“T hey have popped up like mushrooms after rain,” says Maria Glazunova, who works at the Dovzhenko Centre, Kyiv’s film archive. “They are lovely places where you can drink coffee, read, and just sniff the books.”
After the terrifying early months of 2022, and a brutal winter of drone attacks and blackouts, a crop of new independent bookshops is hardly what one would expect to find in the Ukrainian capital. But, in defiance of Russia’s ongoing invasion, they are springing up all around Kyiv.
In the central Pechersk district, Misto, meaning “city”, opened in December. At the time, Russian missile attacks were regularly casting Kyiv into darkness. Everyone told Diana Slonchenko, its owner, that she was mad. But war, she says, “changed my mindset”. Her desire to open a bookshop had switched from “something I’ll do one day, to something I need to do now”.

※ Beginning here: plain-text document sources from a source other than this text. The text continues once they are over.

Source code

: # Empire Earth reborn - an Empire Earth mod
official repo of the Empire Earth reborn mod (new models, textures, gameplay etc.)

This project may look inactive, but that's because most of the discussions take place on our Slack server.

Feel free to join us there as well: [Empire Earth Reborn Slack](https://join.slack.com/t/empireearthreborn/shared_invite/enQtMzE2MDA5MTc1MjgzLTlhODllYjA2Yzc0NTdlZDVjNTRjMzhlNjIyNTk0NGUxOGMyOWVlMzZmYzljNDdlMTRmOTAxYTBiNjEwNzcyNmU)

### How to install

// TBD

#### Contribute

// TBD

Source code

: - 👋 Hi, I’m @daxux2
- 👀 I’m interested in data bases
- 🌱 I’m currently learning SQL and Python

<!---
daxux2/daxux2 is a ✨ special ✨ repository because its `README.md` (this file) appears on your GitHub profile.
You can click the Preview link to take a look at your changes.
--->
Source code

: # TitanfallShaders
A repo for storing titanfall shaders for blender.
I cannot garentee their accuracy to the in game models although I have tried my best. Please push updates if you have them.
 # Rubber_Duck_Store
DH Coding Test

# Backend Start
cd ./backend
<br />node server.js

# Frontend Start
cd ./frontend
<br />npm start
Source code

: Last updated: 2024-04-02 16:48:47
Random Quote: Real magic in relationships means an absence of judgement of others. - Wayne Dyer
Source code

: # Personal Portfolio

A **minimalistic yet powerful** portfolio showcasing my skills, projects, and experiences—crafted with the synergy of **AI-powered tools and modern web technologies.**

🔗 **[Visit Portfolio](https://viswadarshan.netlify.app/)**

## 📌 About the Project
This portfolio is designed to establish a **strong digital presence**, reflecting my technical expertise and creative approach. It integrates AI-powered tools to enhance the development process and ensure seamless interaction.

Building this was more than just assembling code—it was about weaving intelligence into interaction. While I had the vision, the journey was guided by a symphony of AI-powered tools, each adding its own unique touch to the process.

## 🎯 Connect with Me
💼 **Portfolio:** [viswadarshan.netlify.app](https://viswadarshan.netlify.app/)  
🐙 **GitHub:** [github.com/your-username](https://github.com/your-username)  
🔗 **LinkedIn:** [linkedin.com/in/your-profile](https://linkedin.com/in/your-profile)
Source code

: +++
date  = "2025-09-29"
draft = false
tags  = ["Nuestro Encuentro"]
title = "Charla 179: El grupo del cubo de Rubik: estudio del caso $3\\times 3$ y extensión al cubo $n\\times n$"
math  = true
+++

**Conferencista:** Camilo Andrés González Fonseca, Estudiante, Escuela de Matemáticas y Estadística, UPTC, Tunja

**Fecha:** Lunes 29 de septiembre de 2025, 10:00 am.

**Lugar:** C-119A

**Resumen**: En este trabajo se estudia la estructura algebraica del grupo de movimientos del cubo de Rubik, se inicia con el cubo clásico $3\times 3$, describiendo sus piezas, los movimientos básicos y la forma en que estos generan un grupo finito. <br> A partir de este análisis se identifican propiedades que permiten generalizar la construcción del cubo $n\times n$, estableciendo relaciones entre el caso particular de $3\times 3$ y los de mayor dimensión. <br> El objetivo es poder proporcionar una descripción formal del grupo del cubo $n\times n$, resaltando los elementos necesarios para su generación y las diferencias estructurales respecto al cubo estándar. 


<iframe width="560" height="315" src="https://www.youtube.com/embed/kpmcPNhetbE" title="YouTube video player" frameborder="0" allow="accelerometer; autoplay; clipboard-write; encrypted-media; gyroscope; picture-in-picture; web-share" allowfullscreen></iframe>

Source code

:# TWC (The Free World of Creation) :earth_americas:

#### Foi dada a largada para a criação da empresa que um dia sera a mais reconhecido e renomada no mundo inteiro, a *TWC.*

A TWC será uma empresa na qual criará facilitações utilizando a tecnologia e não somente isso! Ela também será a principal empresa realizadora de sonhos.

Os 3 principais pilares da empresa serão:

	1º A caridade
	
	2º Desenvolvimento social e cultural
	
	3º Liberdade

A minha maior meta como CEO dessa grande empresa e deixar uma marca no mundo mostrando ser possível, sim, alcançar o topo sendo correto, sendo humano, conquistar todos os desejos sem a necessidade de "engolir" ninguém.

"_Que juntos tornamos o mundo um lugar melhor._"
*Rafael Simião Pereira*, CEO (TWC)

Previously, she worked as a flight attendant and kept her job through the Covid-19 pandemic, but lost it when the Russian invasion stopped civilian flights. Her bookshop is airy, with pale wood fittings, large windows, and a selection of vinyl neatly displayed above a record player. “I wanted it to be light and warm – like a library from the past, maybe a school library but in a good way. No Soviet stuff. I want people to come in here and feel safe,” she says.
The most common question shoppers ask her is: “Can you recommend a book that is not about Ukrainian suffering?” That can be tough, she confesses. Nevertheless, she always suggests a novel she adores, Ask Miechka, by Eugenia Kuznetsova, about four generations of Ukrainian women.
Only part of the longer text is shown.